Carbon taxation is a bit more straightforward - a tax is imposed at X pounds/tonne of carbon content on the main sources of carbon dioxide emissions. The tax rate is based on the ‘social cost of carbon emission’. Companies with carbon sequestration programs also receive tax credits.

Now let’s examine the costs and benefits of each: 

  • Cap-and-trade makes politicians more popular, while taxing causes political resistance. 
  • There are many questions to answer in a CaT scheme: Where should we set the baseline emissions cap? How do we distribute the allowances? Free or auction? How much should each industry receive?
  • CaT: Governments also have a safety valve to distribute extra allowance when prices soar, which essentially means raising the cap, which essentially defeats its purpose. For example, the mandatory EU European Trading Scheme (ETS), which covers 12,000 factories in twenty-five countries, experienced a price collapse in 2006 when too many allowances were distributed.
  • CaT only generates one-off revenue (which goes to funding alternative energy research) from auction allowances, while tax produces a continuous flow.
  • In the early stages, CaT is cheaper for companies due to initial free allowances. Taxation, on the other hand, incurs an immediate cost (Avi-Yonah, 2009).
  • CaT schemes involve a complex, time-consuming system, while carbon taxation can be implemented immediately. In CaT, the government has to act like a bank, setting up accounts, trading units, enforcing trading penalties etc. They need to employ more people to operate this complex system, leading to a drain in funds. Wittneben calls the EU ETS out for ‘corruption’ and ‘deceit of the public’ – the scheme has been successful in transferring money from taxpayers and consumers to government, but has been unsuccessful in reducing emissions.
  • Taxation holds cost certainty (price = amount of tax, which wouldn’t change without national policy change), enabling businesses to plan ahead, while CaT prices fluctuate to supply/demand. There is also no upper limit to emission reduction, while a cap on emissions = a cap on emission reduction (Wittneben, 2009). 
This January, California established its own CaT, which will expire in 2020. It is the US’ first sub-national carbon market and the world’s second biggest, following EU ETS (Guardian).

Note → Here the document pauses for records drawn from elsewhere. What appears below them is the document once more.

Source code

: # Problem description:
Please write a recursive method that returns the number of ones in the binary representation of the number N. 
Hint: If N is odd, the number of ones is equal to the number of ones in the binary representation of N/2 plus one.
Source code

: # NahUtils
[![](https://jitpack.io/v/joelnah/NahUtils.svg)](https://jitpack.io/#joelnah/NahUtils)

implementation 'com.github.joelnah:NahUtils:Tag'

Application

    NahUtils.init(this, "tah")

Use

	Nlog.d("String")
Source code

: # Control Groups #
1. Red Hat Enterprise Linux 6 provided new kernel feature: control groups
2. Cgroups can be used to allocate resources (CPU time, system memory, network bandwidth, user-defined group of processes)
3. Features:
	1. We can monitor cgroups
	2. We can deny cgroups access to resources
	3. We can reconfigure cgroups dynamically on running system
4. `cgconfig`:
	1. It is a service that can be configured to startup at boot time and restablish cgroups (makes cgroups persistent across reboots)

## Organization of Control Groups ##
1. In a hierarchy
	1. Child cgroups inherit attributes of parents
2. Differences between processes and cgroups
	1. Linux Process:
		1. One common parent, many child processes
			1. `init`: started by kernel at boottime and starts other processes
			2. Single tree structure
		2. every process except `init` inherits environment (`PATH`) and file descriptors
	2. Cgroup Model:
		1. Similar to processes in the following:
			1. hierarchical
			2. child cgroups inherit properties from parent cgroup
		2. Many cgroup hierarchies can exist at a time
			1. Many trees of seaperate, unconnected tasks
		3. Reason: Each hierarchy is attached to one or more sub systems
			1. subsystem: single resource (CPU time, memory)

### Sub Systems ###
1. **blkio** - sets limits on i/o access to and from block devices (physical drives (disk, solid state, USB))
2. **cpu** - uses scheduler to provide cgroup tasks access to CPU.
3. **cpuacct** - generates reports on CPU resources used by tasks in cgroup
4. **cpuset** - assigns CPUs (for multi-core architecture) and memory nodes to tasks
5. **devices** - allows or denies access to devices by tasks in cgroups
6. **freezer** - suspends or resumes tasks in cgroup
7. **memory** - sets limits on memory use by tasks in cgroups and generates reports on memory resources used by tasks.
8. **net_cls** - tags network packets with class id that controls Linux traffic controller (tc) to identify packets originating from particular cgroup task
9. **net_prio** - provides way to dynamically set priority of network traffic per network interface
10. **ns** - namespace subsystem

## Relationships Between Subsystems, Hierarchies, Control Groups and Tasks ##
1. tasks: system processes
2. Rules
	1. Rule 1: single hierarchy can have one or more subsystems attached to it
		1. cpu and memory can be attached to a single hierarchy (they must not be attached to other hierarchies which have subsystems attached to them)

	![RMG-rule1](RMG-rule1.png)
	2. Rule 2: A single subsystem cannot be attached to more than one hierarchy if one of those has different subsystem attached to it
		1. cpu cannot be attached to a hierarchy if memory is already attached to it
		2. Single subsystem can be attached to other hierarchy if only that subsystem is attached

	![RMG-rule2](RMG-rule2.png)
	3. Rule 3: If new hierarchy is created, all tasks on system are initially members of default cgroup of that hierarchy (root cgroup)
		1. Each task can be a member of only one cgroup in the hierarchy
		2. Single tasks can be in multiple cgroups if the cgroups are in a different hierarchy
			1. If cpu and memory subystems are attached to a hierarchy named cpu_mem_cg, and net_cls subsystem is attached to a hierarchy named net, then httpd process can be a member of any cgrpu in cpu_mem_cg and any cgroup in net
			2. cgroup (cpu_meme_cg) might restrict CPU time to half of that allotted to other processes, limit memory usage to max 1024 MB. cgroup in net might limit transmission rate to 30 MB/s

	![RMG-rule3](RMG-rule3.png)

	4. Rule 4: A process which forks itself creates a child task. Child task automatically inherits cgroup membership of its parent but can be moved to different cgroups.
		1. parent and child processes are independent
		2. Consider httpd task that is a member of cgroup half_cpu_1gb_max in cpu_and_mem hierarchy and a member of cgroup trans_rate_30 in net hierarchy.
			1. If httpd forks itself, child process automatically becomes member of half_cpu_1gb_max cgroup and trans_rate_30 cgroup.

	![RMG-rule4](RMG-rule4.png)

Currently, Australia PM Tony Abbott wants to repeal the carbon tax (at $22.23/C tonne). In its place, he will set up ‘an emission reduction fund and market-based incentives for businesses’ (Reuters).  

As Wittneben puts it, the bottom line is ‘we want a system that lowers emissions at the lowest cost to society and provides environmental integrity’. Since the Kyoto Protocol, COP19 and other past climate conferences proved not too aggressive or effective, I believe we should cut past the long bureaucracy and policy ambiguity and implement a simple carbon tax. One proposed CaT bill was over three hundred pages long, while a carbon tax bill was seventeen (Ecosystem). You choose.


References:

         
        



Wittneben, Bettina B.F.. "Exxon is right: Let us re-examine our choice for a cap-and-trade system over a carbon tax." Energy Policy. Smith School of Enterprise and the Environment, 20 Jan 2009. (Access through university database)

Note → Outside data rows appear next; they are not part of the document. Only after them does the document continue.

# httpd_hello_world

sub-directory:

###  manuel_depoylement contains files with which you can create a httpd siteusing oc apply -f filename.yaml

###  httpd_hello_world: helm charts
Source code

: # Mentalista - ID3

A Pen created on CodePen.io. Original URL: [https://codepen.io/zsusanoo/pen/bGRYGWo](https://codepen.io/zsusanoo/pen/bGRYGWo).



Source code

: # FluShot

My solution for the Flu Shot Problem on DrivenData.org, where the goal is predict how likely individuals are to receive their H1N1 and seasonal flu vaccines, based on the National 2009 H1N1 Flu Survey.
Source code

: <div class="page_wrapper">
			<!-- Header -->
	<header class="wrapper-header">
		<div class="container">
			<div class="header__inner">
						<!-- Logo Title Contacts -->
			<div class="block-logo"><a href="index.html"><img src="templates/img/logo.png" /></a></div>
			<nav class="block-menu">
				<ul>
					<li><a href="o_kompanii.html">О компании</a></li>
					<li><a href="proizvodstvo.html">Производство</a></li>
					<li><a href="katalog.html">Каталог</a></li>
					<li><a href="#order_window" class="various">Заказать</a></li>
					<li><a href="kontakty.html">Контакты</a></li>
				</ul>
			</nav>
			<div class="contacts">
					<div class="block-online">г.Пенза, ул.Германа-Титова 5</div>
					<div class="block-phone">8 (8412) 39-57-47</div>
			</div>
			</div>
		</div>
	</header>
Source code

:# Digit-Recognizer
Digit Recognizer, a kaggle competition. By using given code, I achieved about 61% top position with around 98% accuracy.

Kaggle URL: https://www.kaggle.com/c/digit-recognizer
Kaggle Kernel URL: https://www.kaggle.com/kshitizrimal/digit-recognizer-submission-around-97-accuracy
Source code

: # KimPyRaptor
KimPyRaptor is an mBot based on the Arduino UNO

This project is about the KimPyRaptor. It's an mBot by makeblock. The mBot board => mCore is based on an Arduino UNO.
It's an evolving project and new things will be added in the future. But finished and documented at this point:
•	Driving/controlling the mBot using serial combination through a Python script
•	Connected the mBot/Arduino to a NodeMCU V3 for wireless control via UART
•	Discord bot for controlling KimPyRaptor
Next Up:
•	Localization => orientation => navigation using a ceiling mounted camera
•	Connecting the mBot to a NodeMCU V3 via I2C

Wednesday 20 November 2013

London Tube Heat to Warm Islington

Especially during summers, temperatures in the London tube soars pass 30C. Why not put this hot hot heat to good use? As part of the Mayor of London's harnessing secondary heat initiative, excess heat from a Northern Line station will be piped to 500 homes, providing cheaper energy and saving 500 tons of carbon dioxide emissions/year. 

Source: Wired.co.uk

The project aims to make use of the city's "waste heat arising as a byproduct of industrial and commercial activities" and "the heat that exists naturally within the environment (air, ground, water)".

Here is the link to the full article.

Thursday 14 November 2013

Super Tycoon Monster: Will the COPs strike back?

Super Typhoon Haiyun made landfall in the Philippines on November 7, four days before the official opening of the 19th United Nations Framework Convention on Climate Change, better known as COP19, in Warsaw.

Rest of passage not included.